The decision was made after a poorly-redacted document was made available on the Comcare disclosure log as well as on an internal Defence server for more than a year across 2011 and 2012.
The army officer, who has more than 40 years of service had reached the rank of Major, was diagnosed with terminal lung cancer in 2002. She was concerned that through her work she may have become part of a cancer cluster, and through her solicitors asked Comcare to investigate whether her employment had caused or contributed to her illness.
That report was then subject to a freedom of information request by the officer's solicitor, and when it was provided to the solicitor it was also placed on the agency's disclosure log in a redacted form.
The redactions were not made properly though, meaning the officer's full name, address, date of birth and extensive medical records were included and available to the public. It was also placed in a folder on the Defence Records Management System that was available to be accessed by almost 1300 staff in the officer's division.
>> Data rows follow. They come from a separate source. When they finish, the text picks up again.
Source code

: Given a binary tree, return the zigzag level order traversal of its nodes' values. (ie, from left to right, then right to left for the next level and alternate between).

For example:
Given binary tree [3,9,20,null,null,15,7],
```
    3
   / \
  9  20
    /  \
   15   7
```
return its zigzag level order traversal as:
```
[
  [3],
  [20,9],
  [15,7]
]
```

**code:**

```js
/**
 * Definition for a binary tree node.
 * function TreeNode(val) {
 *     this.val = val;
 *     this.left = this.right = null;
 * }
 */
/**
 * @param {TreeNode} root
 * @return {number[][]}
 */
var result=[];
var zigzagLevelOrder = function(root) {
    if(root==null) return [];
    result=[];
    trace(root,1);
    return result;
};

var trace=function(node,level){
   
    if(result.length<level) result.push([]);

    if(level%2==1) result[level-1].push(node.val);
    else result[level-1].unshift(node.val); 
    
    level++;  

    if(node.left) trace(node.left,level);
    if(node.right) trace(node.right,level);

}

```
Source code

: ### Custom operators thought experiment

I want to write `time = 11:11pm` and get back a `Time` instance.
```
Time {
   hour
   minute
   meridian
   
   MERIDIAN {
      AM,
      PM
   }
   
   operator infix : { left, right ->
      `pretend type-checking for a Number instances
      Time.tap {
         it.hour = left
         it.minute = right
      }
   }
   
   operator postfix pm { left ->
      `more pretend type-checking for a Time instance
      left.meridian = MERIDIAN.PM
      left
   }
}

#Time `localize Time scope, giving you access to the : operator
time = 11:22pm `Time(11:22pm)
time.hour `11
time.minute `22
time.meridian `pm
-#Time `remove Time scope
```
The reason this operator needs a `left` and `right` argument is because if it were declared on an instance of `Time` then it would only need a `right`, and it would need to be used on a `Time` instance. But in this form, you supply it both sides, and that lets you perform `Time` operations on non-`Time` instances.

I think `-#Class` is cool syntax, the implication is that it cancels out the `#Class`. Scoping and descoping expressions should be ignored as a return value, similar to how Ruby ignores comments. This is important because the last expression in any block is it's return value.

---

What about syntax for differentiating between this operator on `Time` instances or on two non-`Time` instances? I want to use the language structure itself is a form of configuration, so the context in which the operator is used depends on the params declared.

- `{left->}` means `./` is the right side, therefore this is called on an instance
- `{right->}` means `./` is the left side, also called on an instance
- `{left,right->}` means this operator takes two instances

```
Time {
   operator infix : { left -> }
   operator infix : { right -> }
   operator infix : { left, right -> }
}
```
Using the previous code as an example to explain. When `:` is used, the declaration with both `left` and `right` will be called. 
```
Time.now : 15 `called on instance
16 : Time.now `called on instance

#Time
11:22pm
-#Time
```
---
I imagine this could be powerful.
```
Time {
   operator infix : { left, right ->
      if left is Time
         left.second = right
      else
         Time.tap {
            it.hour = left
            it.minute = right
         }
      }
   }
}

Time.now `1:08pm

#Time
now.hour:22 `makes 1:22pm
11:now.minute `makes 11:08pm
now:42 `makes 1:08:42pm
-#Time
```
The privacy breach only became known once the documents had been online for more than a year, when an employee of the division used the report and provided a link in an email sent to the whole division in response to another staff member's concern about the possibility of a cancer cluster at the Victoria Barracks in Melbourne.
In the original decision made in 2017, Comcare was ordered to pay $20,000 in non-economic damages, plus $3000 in legal costs, and Defence was ordered to pay $10,000 in non-economic damages plus another $3000 in legal costs.
The officer argued in the new case that aggravated damages should be awarded due to the way Defence had handled removing the document, also accusing the army of trying to force her out of the organisation because of the way she reacted to the privacy breach.
However, according to the Administrative Appeals Tribunal, evidence of malice on the part of staff at Defence around the availability of the document "is thin, to the point of invisibility".
But other allegations made, that a senior member was patronising and unsympathetic about the privacy breach, and that another made an inappropriate comment telling her not to "neck herself" were accepted.
The tribunal Deputy President Gary Humphries found no link between attempts to terminate her employment and the privacy breach, rejecting an application for damages for future economic loss.
UPDATE: This article has been updated to clarify the freedom of information request was made by the officer's solicitor, not the officer.